Но вот что существенно: все редакции заканчиваются примерно на одном и том же хронологическом отрезке жизни Аввакума — на времени заточения в Пустозерске. Далее следуют рассказы о судьбах его единомышленников. Композиционно они как бы замещают чудеса, описанием которых обычно заканчивались жития. Это сближение тем более имеет основание, что в этих рассказах явно присутствует и элемент чудесного. Чудеса совершаются, однако, не защитниками старого обряда, а с ними самими, во время их истязаний властями. Когда священнику Лазарю вырезали язык, он смог тем не менее говорить и без языка. Ему отсекли руку по запястье, но отсеченная рука, «на земле лежа, сложила сама перъсты по преданию». И Аввакум восклицает: «Мне-су и самому сие чюдно: бездушная одушевленных обличает!» Отрастает язык и у инока Епифания: сначала он говорил «гугниво» (картаво, неясно), потом обратился с мольбой к богоматери, «и показаны ему оба языка, московской и здешъней на воздухе; он же, един взяв, положил в рот свой и с тех мест [с той поры] стал говорить чисто и ясно, а язык совершен обретеся ва ръте».

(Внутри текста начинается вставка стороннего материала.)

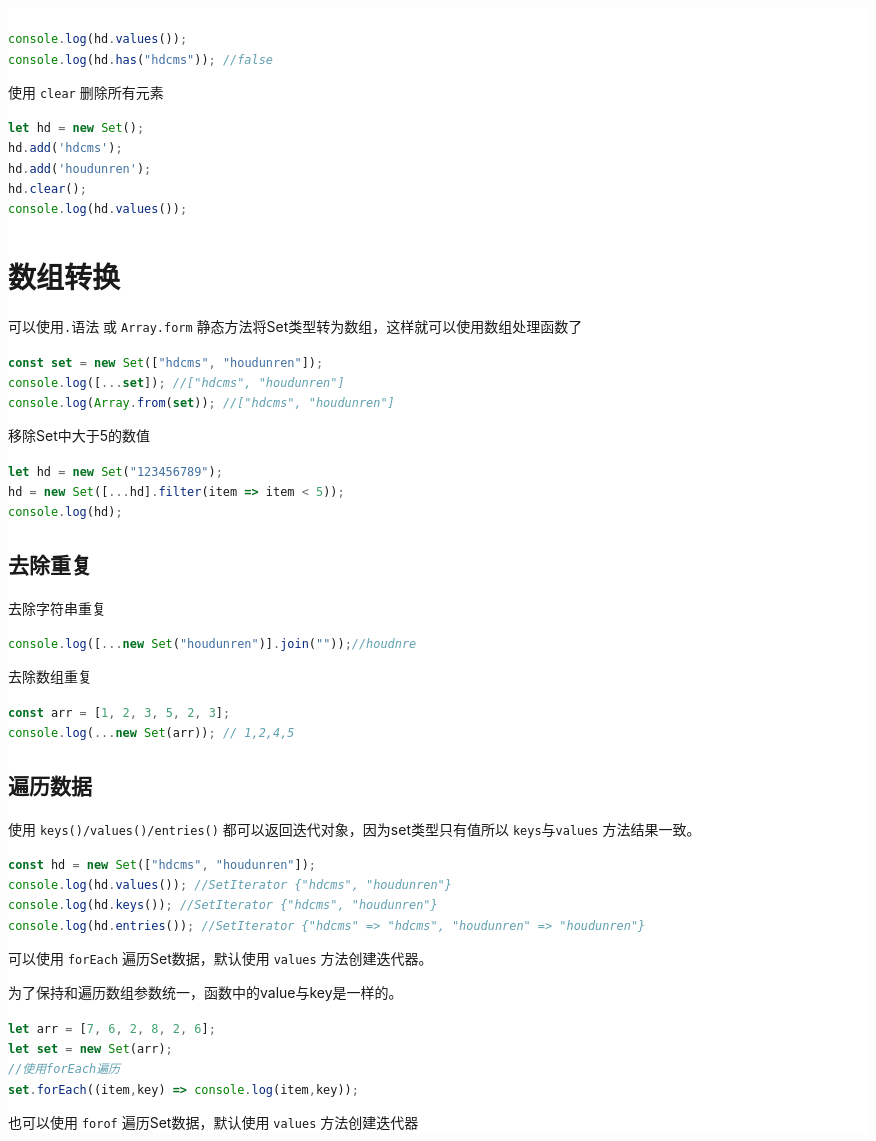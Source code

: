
 ```js

console.log(hd.values());
console.log(hd.has("hdcms")); //false
```
使用 `clear` 删除所有元素
```js
let hd = new Set();
hd.add('hdcms');
hd.add('houdunren');
hd.clear();
console.log(hd.values());
```
# 数组转换
可以使用`.`语法 或 `Array.form` 静态方法将Set类型转为数组，这样就可以使用数组处理函数了
```js
const set = new Set(["hdcms", "houdunren"]);
console.log([...set]); //["hdcms", "houdunren"]
console.log(Array.from(set)); //["hdcms", "houdunren"]
```
移除Set中大于5的数值
```js
let hd = new Set("123456789");
hd = new Set([...hd].filter(item => item < 5));
console.log(hd);
```
## 去除重复
去除字符串重复
```js
console.log([...new Set("houdunren")].join(""));//houdnre
```
去除数组重复
```js
const arr = [1, 2, 3, 5, 2, 3];
console.log(...new Set(arr)); // 1,2,4,5
```
## 遍历数据
使用 `keys()/values()/entries()` 都可以返回迭代对象，因为set类型只有值所以 `keys`与`values` 方法结果一致。
```js
const hd = new Set(["hdcms", "houdunren"]);
console.log(hd.values()); //SetIterator {"hdcms", "houdunren"}
console.log(hd.keys()); //SetIterator {"hdcms", "houdunren"}
console.log(hd.entries()); //SetIterator {"hdcms" => "hdcms", "houdunren" => "houdunren"}
```
可以使用 `forEach` 遍历Set数据，默认使用 `values` 方法创建迭代器。

为了保持和遍历数组参数统一，函数中的value与key是一样的。
```js
let arr = [7, 6, 2, 8, 2, 6];
let set = new Set(arr);
//使用forEach遍历
set.forEach((item,key) => console.log(item,key));
```
也可以使用 `forof` 遍历Set数据，默认使用 `values` 方法创建迭代器
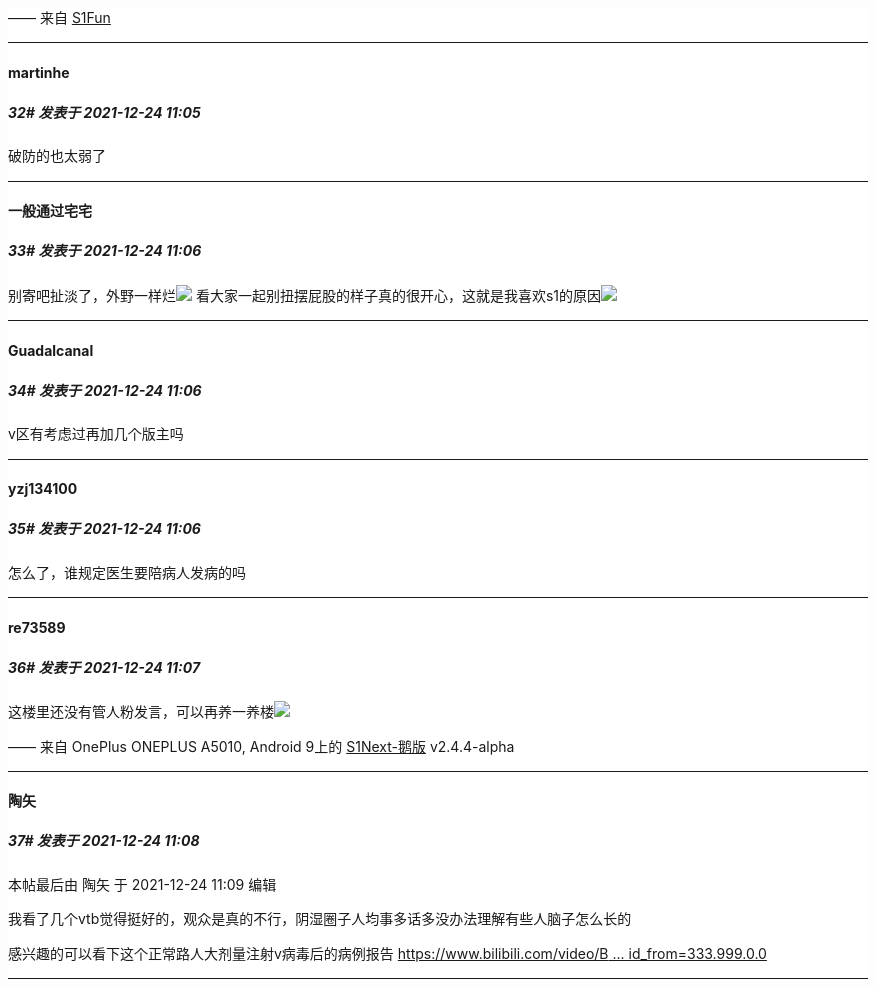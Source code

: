 —— 来自 [S1Fun](https://s1fun.koalcat.com)

*****

####  martinhe  
##### 32#       发表于 2021-12-24 11:05

破防的也太弱了

*****

####  一般通过宅宅  
##### 33#       发表于 2021-12-24 11:06

别寄吧扯淡了，外野一样烂<img src="https://static.saraba1st.com/image/smiley/face2017/065.png" referrerpolicy="no-referrer">
看大家一起别扭摆屁股的样子真的很开心，这就是我喜欢s1的原因<img src="https://static.saraba1st.com/image/smiley/face2017/065.png" referrerpolicy="no-referrer">

*****

####  Guadalcanal  
##### 34#       发表于 2021-12-24 11:06

v区有考虑过再加几个版主吗

*****

####  yzj134100  
##### 35#       发表于 2021-12-24 11:06

怎么了，谁规定医生要陪病人发病的吗

*****

####  re73589  
##### 36#       发表于 2021-12-24 11:07

这楼里还没有管人粉发言，可以再养一养楼<img src="https://static.saraba1st.com/image/smiley/face2017/033.png" referrerpolicy="no-referrer">

—— 来自 OnePlus ONEPLUS A5010, Android 9上的 [S1Next-鹅版](https://github.com/ykrank/S1-Next/releases) v2.4.4-alpha

*****

####  陶矢  
##### 37#       发表于 2021-12-24 11:08

 本帖最后由 陶矢 于 2021-12-24 11:09 编辑 

我看了几个vtb觉得挺好的，观众是真的不行，阴湿圈子人均事多话多没办法理解有些人脑子怎么长的

感兴趣的可以看下这个正常路人大剂量注射v病毒后的病例报告 [https://www.bilibili.com/video/B ... id_from=333.999.0.0](https://www.bilibili.com/video/BV11T4y1f78Q?spm_id_from=333.999.0.0)

*****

Итак, Аввакум не продолжил рассказ о своей жизни. Его «Житие» не было мемуарами, над которыми можно продолжать работу до самой смерти: оно имело продуманную и законченную композицию, определяемую четко сформулированной в авторском сознании идеей произведения.

Но как же согласовать с этим утверждением те примеры описаний и бытовых наблюдений Аввакума, которые, казалось бы, являются излишними, уводящими в сторону от основной задачи «Жития»? Мы уже говорили о богатстве художнической натуры Аввакума, которая прорывалась сквозь им же самим установленные композиционные рамки произведения. В этой связи очень интересна предложенная исследовательницей аввакумовского творчества Н. С. Демковой интерпретация уже упоминавшегося нами видения «пестротами» украшенного корабля молодому Аввакуму. Это видение, пишет Н. С. Демкова, «имеет сокровенный смысл: это то разнообразие жизни, та пестрота, которую Аввакум встретит в мире, — «пестрота» добра и зла, красоты и грязи, высоких помыслов и слабостей плоти, через которые суждено пройти Аввакуму. Очень важно, что корабль этот прекрасен в восприятии Аввакума... Это признание «красоты» корабля, иначе говоря — жизни, уготованной Аввакуму, — выражение жизнелюбия, гуманистического пафоса сознания Аввакума, в то же время уже пустозерского узника, оглядывающегося на прожитую жизнь».

Это жизнелюбие Аввакума и позволило его «Житию» выйти за рамки дидактической иллюстративности, позволило встать ему в ряд наивысших достижений древнерусской литературы.